CI pipelines are essential for modern software development teams. By automating the process of building, testing, and deploying code, teams can save time and reduce the risk of errors.

*A sample of a continuous integration pipeline*

Docker in Docker

Docker in Docker (DinD) is a technique for running Docker commands inside a Docker container. This allows you to use Docker inside a container, without having to install Docker on the host machine. This can be useful in certain situations, such as when running Docker in a CI/CD pipeline, or when running Docker in an environment where it is not possible or desirable to install Docker on the host, such as in a CI/CD pipeline or in a cloud-based environment.

However, there are some security concerns associated with using DinD, such as the potential for the Docker daemon inside the container to be compromised, or for a container to escape its isolation and gain access to the host’s resources. This is because Docker commands typically require root privileges in order to access the host’s resources and perform certain actions. To address these concerns, it is important to use DinD in a secure and controlled way and to implement appropriate security measures by using security tools such as SELinux or AppArmor to control access to the host’s resources.

Another potential downside of using DinD in a CI pipeline is that it can be difficult to set up and configure. Because DinD involves running a Docker daemon inside a container, it can be complex to configure and manage and may require additional steps and tools in order to work properly. In some cases, you may need to use a waiting mechanism to ensure that the Docker daemon is up and running before running Docker commands inside the DinD container. This may be necessary if the Docker daemon takes a long time to start. To implement a waiting mechanism, you can use a tool such as wait-for.

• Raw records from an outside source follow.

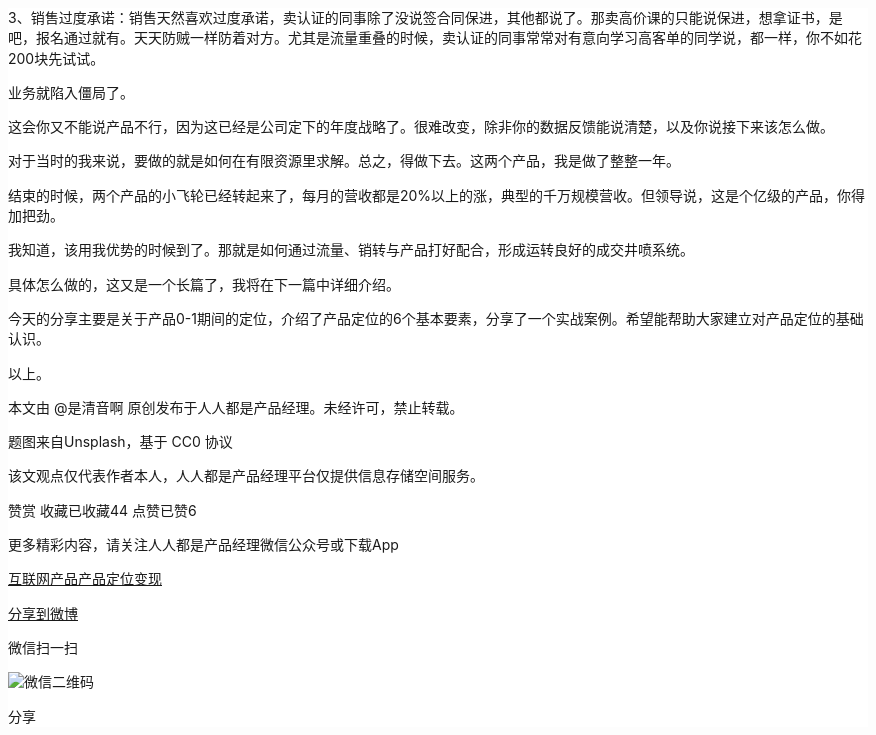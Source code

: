 3、销售过度承诺：销售天然喜欢过度承诺，卖认证的同事除了没说签合同保进，其他都说了。那卖高价课的只能说保进，想拿证书，是吧，报名通过就有。天天防贼一样防着对方。尤其是流量重叠的时候，卖认证的同事常常对有意向学习高客单的同学说，都一样，你不如花200块先试试。

业务就陷入僵局了。

这会你又不能说产品不行，因为这已经是公司定下的年度战略了。很难改变，除非你的数据反馈能说清楚，以及你说接下来该怎么做。

对于当时的我来说，要做的就是如何在有限资源里求解。总之，得做下去。这两个产品，我是做了整整一年。

结束的时候，两个产品的小飞轮已经转起来了，每月的营收都是20%以上的涨，典型的千万规模营收。但领导说，这是个亿级的产品，你得加把劲。

我知道，该用我优势的时候到了。那就是如何通过流量、销转与产品打好配合，形成运转良好的成交井喷系统。

具体怎么做的，这又是一个长篇了，我将在下一篇中详细介绍。

今天的分享主要是关于产品0-1期间的定位，介绍了产品定位的6个基本要素，分享了一个实战案例。希望能帮助大家建立对产品定位的基础认识。

以上。

本文由 @是清音啊 原创发布于人人都是产品经理。未经许可，禁止转载。

题图来自Unsplash，基于 CC0 协议

该文观点仅代表作者本人，人人都是产品经理平台仅提供信息存储空间服务。

赞赏 收藏已收藏44 点赞已赞6

更多精彩内容，请关注人人都是产品经理微信公众号或下载App

[互联网产品](https://www.woshipm.com/tag/%e4%ba%92%e8%81%94%e7%bd%91%e4%ba%a7%e5%93%81)[产品定位](https://www.woshipm.com/tag/%e4%ba%a7%e5%93%81%e5%ae%9a%e4%bd%8d)[变现](https://www.woshipm.com/tag/%e5%8f%98%e7%8e%b0)

[分享到微博](https://service.weibo.com/share/share.php?appkey=2775287854&title=互联网产品变现从0-1第一步：产品定位&url=https://www.woshipm.com/operate/6016257.html&pic=https://image.woshipm.com/2023/08/31/a33fd8f2-47b0-11ee-996f-00163e0b5ff3.jpg)

微信扫一扫

![微信二维码](https://api.pwmqr.com/qrcode/create/?url=https://www.woshipm.com/operate/6016257.html)

分享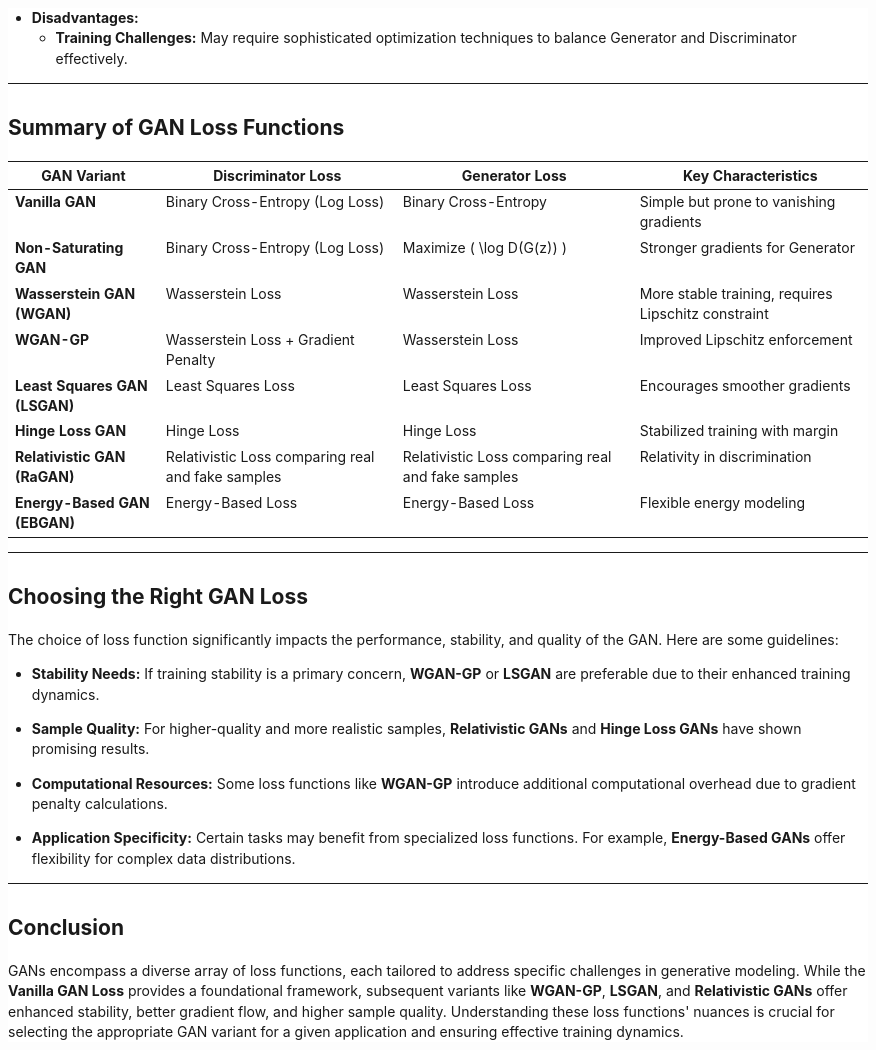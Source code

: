 - **Disadvantages:**
  - **Training Challenges:** May require sophisticated optimization techniques to balance Generator and Discriminator effectively.

---

## **Summary of GAN Loss Functions**

| **GAN Variant**                    | **Discriminator Loss**                                                               | **Generator Loss**                                                     | **Key Characteristics**                         |
|------------------------------------|---------------------------------------------------------------------------------------|------------------------------------------------------------------------|-------------------------------------------------|
| **Vanilla GAN**                    | Binary Cross-Entropy (Log Loss)                                                       | Binary Cross-Entropy                                                  | Simple but prone to vanishing gradients         |
| **Non-Saturating GAN**             | Binary Cross-Entropy (Log Loss)                                                       | Maximize \( \log D(G(z)) \)                                           | Stronger gradients for Generator                 |
| **Wasserstein GAN (WGAN)**         | Wasserstein Loss                                                                       | Wasserstein Loss                                                       | More stable training, requires Lipschitz constraint |
| **WGAN-GP**                        | Wasserstein Loss + Gradient Penalty                                                    | Wasserstein Loss                                                       | Improved Lipschitz enforcement                  |
| **Least Squares GAN (LSGAN)**      | Least Squares Loss                                                                     | Least Squares Loss                                                     | Encourages smoother gradients                    |
| **Hinge Loss GAN**                 | Hinge Loss                                                                             | Hinge Loss                                                             | Stabilized training with margin                 |
| **Relativistic GAN (RaGAN)**       | Relativistic Loss comparing real and fake samples                                      | Relativistic Loss comparing real and fake samples                       | Relativity in discrimination                     |
| **Energy-Based GAN (EBGAN)**        | Energy-Based Loss                                                                      | Energy-Based Loss                                                       | Flexible energy modeling                         |

---

## **Choosing the Right GAN Loss**

The choice of loss function significantly impacts the performance, stability, and quality of the GAN. Here are some guidelines:

- **Stability Needs:** If training stability is a primary concern, **WGAN-GP** or **LSGAN** are preferable due to their enhanced training dynamics.

- **Sample Quality:** For higher-quality and more realistic samples, **Relativistic GANs** and **Hinge Loss GANs** have shown promising results.

- **Computational Resources:** Some loss functions like **WGAN-GP** introduce additional computational overhead due to gradient penalty calculations.

- **Application Specificity:** Certain tasks may benefit from specialized loss functions. For example, **Energy-Based GANs** offer flexibility for complex data distributions.

---

## **Conclusion**

GANs encompass a diverse array of loss functions, each tailored to address specific challenges in generative modeling. While the **Vanilla GAN Loss** provides a foundational framework, subsequent variants like **WGAN-GP**, **LSGAN**, and **Relativistic GANs** offer enhanced stability, better gradient flow, and higher sample quality. Understanding these loss functions' nuances is crucial for selecting the appropriate GAN variant for a given application and ensuring effective training dynamics.

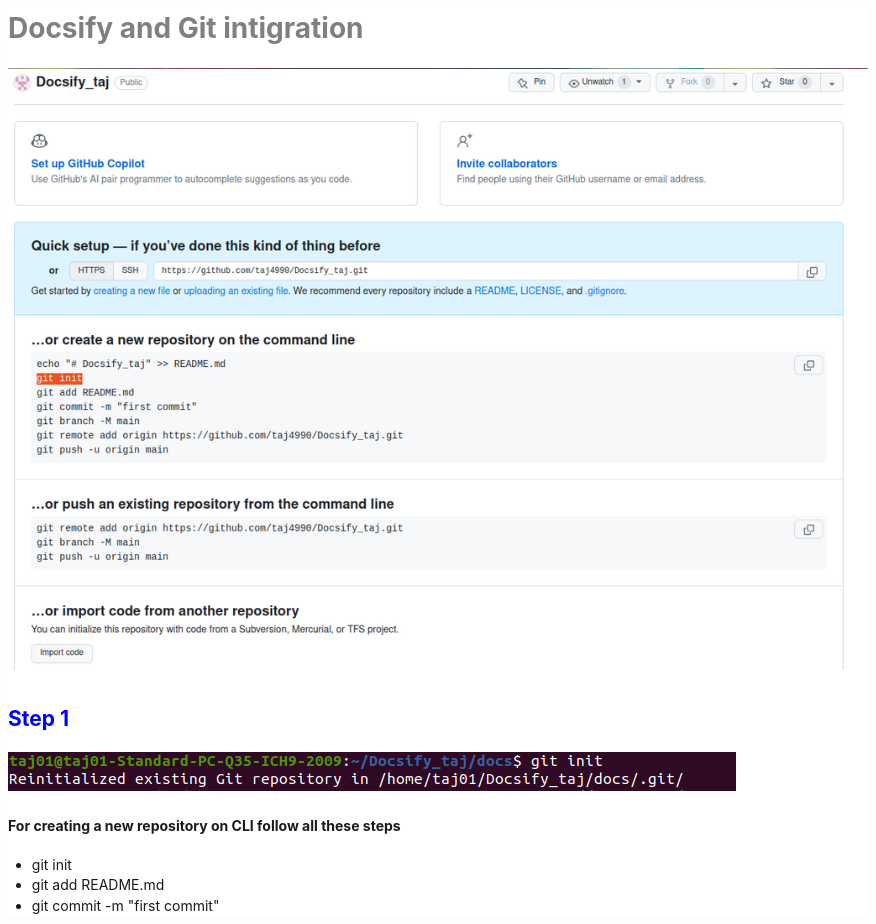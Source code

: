 



# <span style="color: Grey;">Docsify and Git intigration 

![Alt text](Git8.png)

## <span style="color: Blue;"> Step 1

![Alt text](git4.png)
#### For creating a new repository on CLI follow all these steps 
* git init
* git add README.md 
* git commit -m "first commit" 

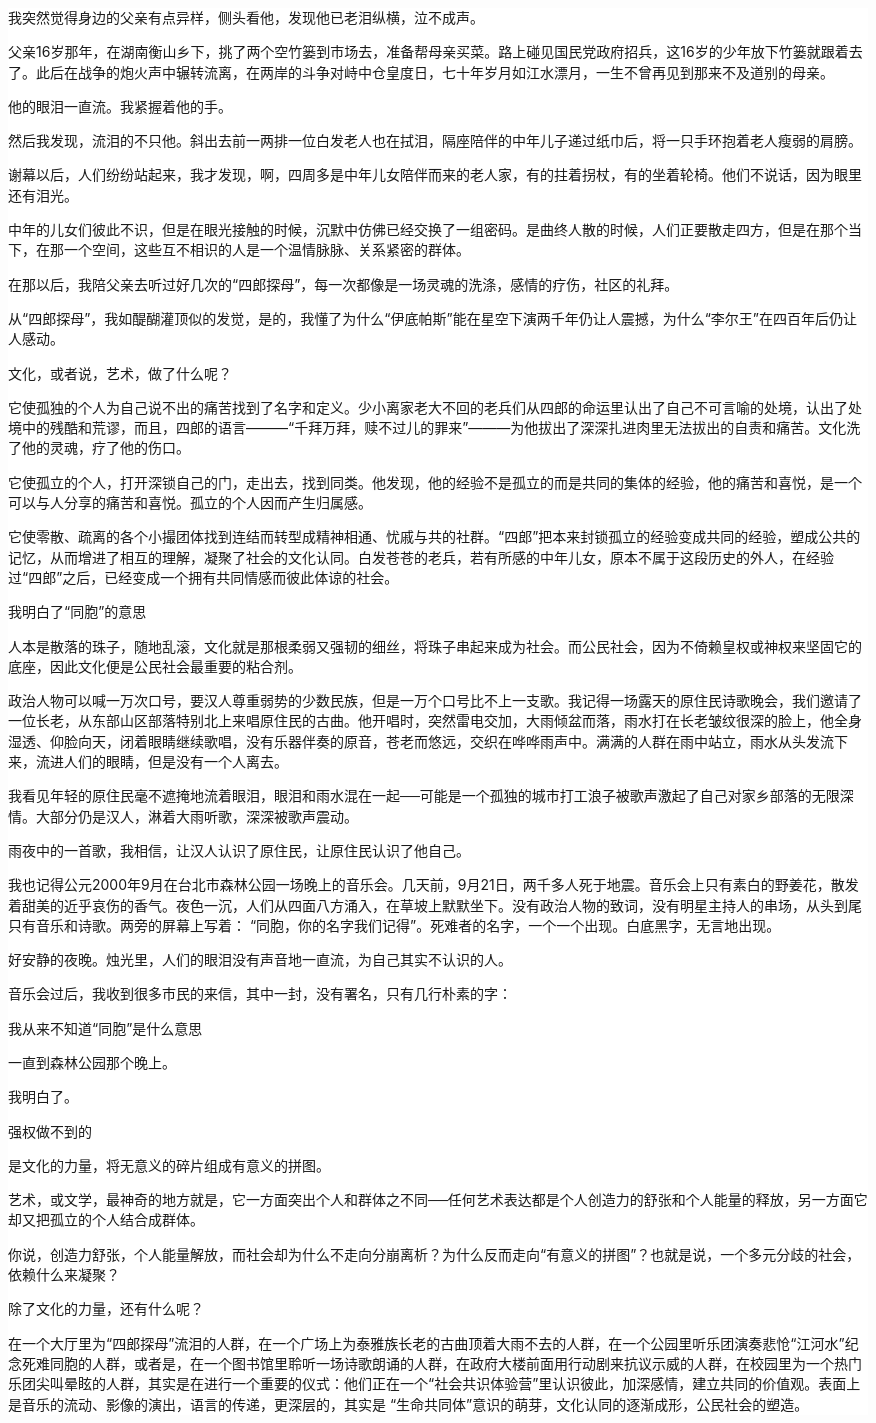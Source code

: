 我突然觉得身边的父亲有点异样，侧头看他，发现他已老泪纵横，泣不成声。  
  
父亲16岁那年，在湖南衡山乡下，挑了两个空竹篓到市场去，准备帮母亲买菜。路上碰见国民党政府招兵，这16岁的少年放下竹篓就跟着去了。此后在战争的炮火声中辗转流离，在两岸的斗争对峙中仓皇度日，七十年岁月如江水漂月，一生不曾再见到那来不及道别的母亲。  
  
他的眼泪一直流。我紧握着他的手。  
  
然后我发现，流泪的不只他。斜出去前一两排一位白发老人也在拭泪，隔座陪伴的中年儿子递过纸巾后，将一只手环抱着老人瘦弱的肩膀。  
  
谢幕以后，人们纷纷站起来，我才发现，啊，四周多是中年儿女陪伴而来的老人家，有的拄着拐杖，有的坐着轮椅。他们不说话，因为眼里还有泪光。  
  
中年的儿女们彼此不识，但是在眼光接触的时候，沉默中仿佛已经交换了一组密码。是曲终人散的时候，人们正要散走四方，但是在那个当下，在那一个空间，这些互不相识的人是一个温情脉脉、关系紧密的群体。  
  
在那以后，我陪父亲去听过好几次的“四郎探母”，每一次都像是一场灵魂的洗涤，感情的疗伤，社区的礼拜。  
  
从“四郎探母”，我如醍醐灌顶似的发觉，是的，我懂了为什么“伊底帕斯”能在星空下演两千年仍让人震撼，为什么“李尔王”在四百年后仍让人感动。  
  
文化，或者说，艺术，做了什么呢？  
  
它使孤独的个人为自己说不出的痛苦找到了名字和定义。少小离家老大不回的老兵们从四郎的命运里认出了自己不可言喻的处境，认出了处境中的残酷和荒谬，而且，四郎的语言———“千拜万拜，赎不过儿的罪来”———为他拔出了深深扎进肉里无法拔出的自责和痛苦。文化洗了他的灵魂，疗了他的伤口。  
  
它使孤立的个人，打开深锁自己的门，走出去，找到同类。他发现，他的经验不是孤立的而是共同的集体的经验，他的痛苦和喜悦，是一个可以与人分享的痛苦和喜悦。孤立的个人因而产生归属感。  
  
它使零散、疏离的各个小撮团体找到连结而转型成精神相通、忧戚与共的社群。“四郎”把本来封锁孤立的经验变成共同的经验，塑成公共的记忆，从而增进了相互的理解，凝聚了社会的文化认同。白发苍苍的老兵，若有所感的中年儿女，原本不属于这段历史的外人，在经验过“四郎”之后，已经变成一个拥有共同情感而彼此体谅的社会。  
  
我明白了“同胞”的意思  
  
人本是散落的珠子，随地乱滚，文化就是那根柔弱又强韧的细丝，将珠子串起来成为社会。而公民社会，因为不倚赖皇权或神权来坚固它的底座，因此文化便是公民社会最重要的粘合剂。  
  
政治人物可以喊一万次口号，要汉人尊重弱势的少数民族，但是一万个口号比不上一支歌。我记得一场露天的原住民诗歌晚会，我们邀请了一位长老，从东部山区部落特别北上来唱原住民的古曲。他开唱时，突然雷电交加，大雨倾盆而落，雨水打在长老皱纹很深的脸上，他全身湿透、仰脸向天，闭着眼睛继续歌唱，没有乐器伴奏的原音，苍老而悠远，交织在哗哗雨声中。满满的人群在雨中站立，雨水从头发流下来，流进人们的眼睛，但是没有一个人离去。  
  
我看见年轻的原住民毫不遮掩地流着眼泪，眼泪和雨水混在一起──可能是一个孤独的城市打工浪子被歌声激起了自己对家乡部落的无限深情。大部分仍是汉人，淋着大雨听歌，深深被歌声震动。  
  
雨夜中的一首歌，我相信，让汉人认识了原住民，让原住民认识了他自己。  
  
我也记得公元2000年9月在台北市森林公园一场晚上的音乐会。几天前，9月21日，两千多人死于地震。音乐会上只有素白的野姜花，散发着甜美的近乎哀伤的香气。夜色一沉，人们从四面八方涌入，在草坡上默默坐下。没有政治人物的致词，没有明星主持人的串场，从头到尾只有音乐和诗歌。两旁的屏幕上写着： “同胞，你的名字我们记得”。死难者的名字，一个一个出现。白底黑字，无言地出现。  
  
好安静的夜晚。烛光里，人们的眼泪没有声音地一直流，为自己其实不认识的人。  
  
音乐会过后，我收到很多市民的来信，其中一封，没有署名，只有几行朴素的字：  
  
我从来不知道“同胞”是什么意思  
  
一直到森林公园那个晚上。  
  
我明白了。  
  
强权做不到的  
  
是文化的力量，将无意义的碎片组成有意义的拼图。  
  
艺术，或文学，最神奇的地方就是，它一方面突出个人和群体之不同──任何艺术表达都是个人创造力的舒张和个人能量的释放，另一方面它却又把孤立的个人结合成群体。  
  
你说，创造力舒张，个人能量解放，而社会却为什么不走向分崩离析？为什么反而走向“有意义的拼图”？也就是说，一个多元分歧的社会，依赖什么来凝聚？  
  
除了文化的力量，还有什么呢？  
  
在一个大厅里为“四郎探母”流泪的人群，在一个广场上为泰雅族长老的古曲顶着大雨不去的人群，在一个公园里听乐团演奏悲怆“江河水”纪念死难同胞的人群，或者是，在一个图书馆里聆听一场诗歌朗诵的人群，在政府大楼前面用行动剧来抗议示威的人群，在校园里为一个热门乐团尖叫晕眩的人群，其实是在进行一个重要的仪式：他们正在一个“社会共识体验营”里认识彼此，加深感情，建立共同的价值观。表面上是音乐的流动、影像的演出，语言的传递，更深层的，其实是 “生命共同体”意识的萌芽，文化认同的逐渐成形，公民社会的塑造。  
  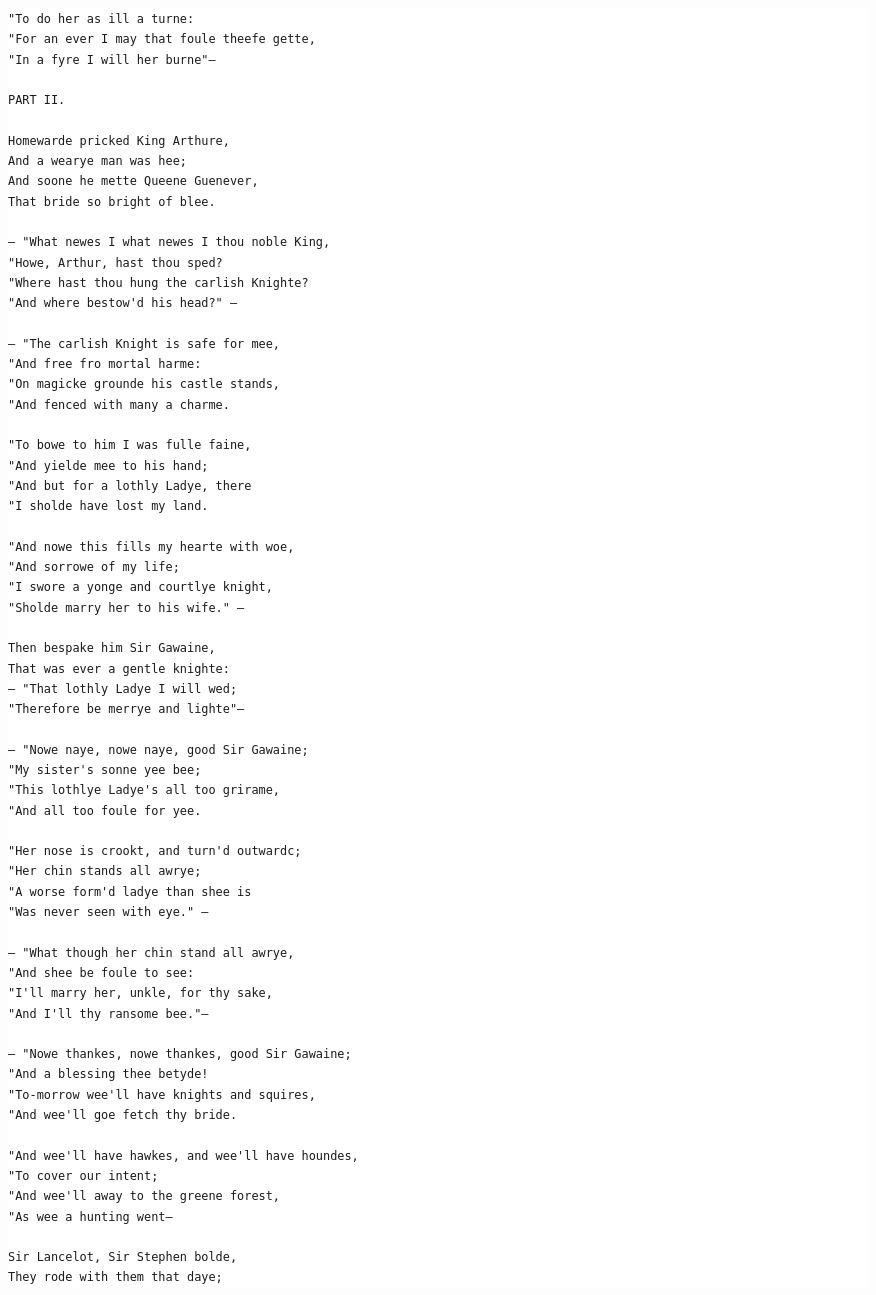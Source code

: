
 ```{admonition} From "Percy's Reliques of Ancient English Poetry", in "Tales of Wonder", 1801
"To do her as ill a turne:  
"For an ever I may that foule theefe gette,  
"In a fyre I will her burne"—

PART II.

Homewarde pricked King Arthure,  
And a wearye man was hee;  
And soone he mette Queene Guenever,  
That bride so bright of blee.  

— "What newes I what newes I thou noble King,  
"Howe, Arthur, hast thou sped?  
"Where hast thou hung the carlish Knighte?  
"And where bestow'd his head?" —

— "The carlish Knight is safe for mee,  
"And free fro mortal harme:  
"On magicke grounde his castle stands,  
"And fenced with many a charme.

"To bowe to him I was fulle faine,  
"And yielde mee to his hand;  
"And but for a lothly Ladye, there  
"I sholde have lost my land.  

"And nowe this fills my hearte with woe,  
"And sorrowe of my life;  
"I swore a yonge and courtlye knight,  
"Sholde marry her to his wife." —  

Then bespake him Sir Gawaine,  
That was ever a gentle knighte:  
— "That lothly Ladye I will wed;  
"Therefore be merrye and lighte"—

— "Nowe naye, nowe naye, good Sir Gawaine;  
"My sister's sonne yee bee;  
"This lothlye Ladye's all too grirame,  
"And all too foule for yee.

"Her nose is crookt, and turn'd outwardc;  
"Her chin stands all awrye;  
"A worse form'd ladye than shee is  
"Was never seen with eye." —

— "What though her chin stand all awrye,  
"And shee be foule to see:  
"I'll marry her, unkle, for thy sake,  
"And I'll thy ransome bee."—

— "Nowe thankes, nowe thankes, good Sir Gawaine;  
"And a blessing thee betyde!  
"To-morrow wee'll have knights and squires,  
"And wee'll goe fetch thy bride.

"And wee'll have hawkes, and wee'll have houndes,  
"To cover our intent;  
"And wee'll away to the greene forest,  
"As wee a hunting went—

Sir Lancelot, Sir Stephen bolde,  
They rode with them that daye;  
```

GitLab CI pipeline using Docker in Docker:

image: docker:20.10.16

variables:
  # When using dind service, you must instruct Docker to talk with
  # the daemon started inside of the service. The daemon is available
  # with a network connection instead of the default
  # /var/run/docker.sock socket.
  DOCKER_HOST: tcp://docker:2376
  # Specify to Docker where to create the certificates. Docker
  # creates them automatically on boot, and creates
  # `/certs/client` to share between the service and job
  # container, thanks to volume mount from config.toml
  DOCKER_TLS_CERTDIR: "/certs"
  # These are usually specified by the entrypoint, however the
  # Kubernetes executor doesn't run entrypoints
  # https://gitlab.com/gitlab-org/gitlab-runner/-/issues/4125
  DOCKER_TLS_VERIFY: 1
  DOCKER_CERT_PATH: "$DOCKER_TLS_CERTDIR/client"

services:
  - docker:20.10.16-dind

before_script:
  - $ wget -qO- https://raw.githubusercontent.com/eficode/wait-for/v2.2.3/wait-for | sh -s -- docker:2376 -- echo "Docker Daemon is up"

build:
  stage: build
  script:
    - docker build -t my-docker-image .

Kaniko

https://github.com/GoogleContainerTools/Kaniko

Kaniko is a tool designed for building container images in a Kubernetes cluster without the need for a Docker daemon. It works by running a container with the necessary build tools and dependencies and then using the host machine’s filesystem to build the container image. This allows teams to build container images in a consistent and reliable way, even in environments where running a Docker daemon is not possible. It is optimized for use in CI pipeline making it a popular choice for teams that are looking to build container images in a cloud-native environment.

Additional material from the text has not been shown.